• [What the task asks]
Every line of the listing below should be written out exactly, minus its pictures.
------------
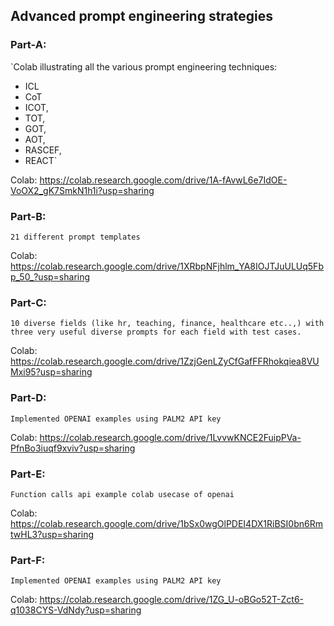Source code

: ## **Advanced prompt engineering strategies**

### **Part-A:**

`Colab illustrating all the various prompt engineering techniques:
* ICL
* CoT
* ICOT,
* TOT,
* GOT,
* AOT,
* RASCEF,
* REACT`


Colab: https://colab.research.google.com/drive/1A-fAvwL6e7IdOE-VoOX2_gK7SmkN1h1i?usp=sharing


### **Part-B:**

`21 different prompt templates`


Colab: https://colab.research.google.com/drive/1XRbpNFjhlm_YA8IOJTJuULUq5Fbp_50_?usp=sharing


### **Part-C:**

`10 diverse fields (like hr, teaching, finance, healthcare etc..,) with three very useful diverse prompts for each field with test cases.   `

Colab: https://colab.research.google.com/drive/1ZzjGenLZyCfGafFFRhokqiea8VUMxi95?usp=sharing


### **Part-D:**

`Implemented OPENAI examples using PALM2 API key`

Colab: https://colab.research.google.com/drive/1LvvwKNCE2FuipPVa-PfnBo3iuqf9xviv?usp=sharing

### **Part-E:**

`Function calls api example colab usecase of openai`

Colab: https://colab.research.google.com/drive/1bSx0wgOlPDEI4DX1RiBSI0bn6RmtwHL3?usp=sharing

### **Part-F:**

`Implemented OPENAI examples using PALM2 API key`

Colab: https://colab.research.google.com/drive/1ZG_U-oBGo52T-Zct6-q1038CYS-VdNdy?usp=sharing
------------
• [Result of this exercise]
Source code

: ## **Advanced prompt engineering strategies**

### **Part-A:**

`Colab illustrating all the various prompt engineering techniques:
* ICL
* CoT
* ICOT,
* TOT,
* GOT,
* AOT,
* RASCEF,
* REACT`


Colab: https://colab.research.google.com/drive/1A-fAvwL6e7IdOE-VoOX2_gK7SmkN1h1i?usp=sharing


### **Part-B:**

`21 different prompt templates`


Colab: https://colab.research.google.com/drive/1XRbpNFjhlm_YA8IOJTJuULUq5Fbp_50_?usp=sharing


### **Part-C:**

`10 diverse fields (like hr, teaching, finance, healthcare etc..,) with three very useful diverse prompts for each field with test cases.   `

Colab: https://colab.research.google.com/drive/1ZzjGenLZyCfGafFFRhokqiea8VUMxi95?usp=sharing


### **Part-D:**

`Implemented OPENAI examples using PALM2 API key`

Colab: https://colab.research.google.com/drive/1LvvwKNCE2FuipPVa-PfnBo3iuqf9xviv?usp=sharing

### **Part-E:**

`Function calls api example colab usecase of openai`

Colab: https://colab.research.google.com/drive/1bSx0wgOlPDEI4DX1RiBSI0bn6RmtwHL3?usp=sharing

### **Part-F:**

`Implemented OPENAI examples using PALM2 API key`

Colab: https://colab.research.google.com/drive/1ZG_U-oBGo52T-Zct6-q1038CYS-VdNdy?usp=sharing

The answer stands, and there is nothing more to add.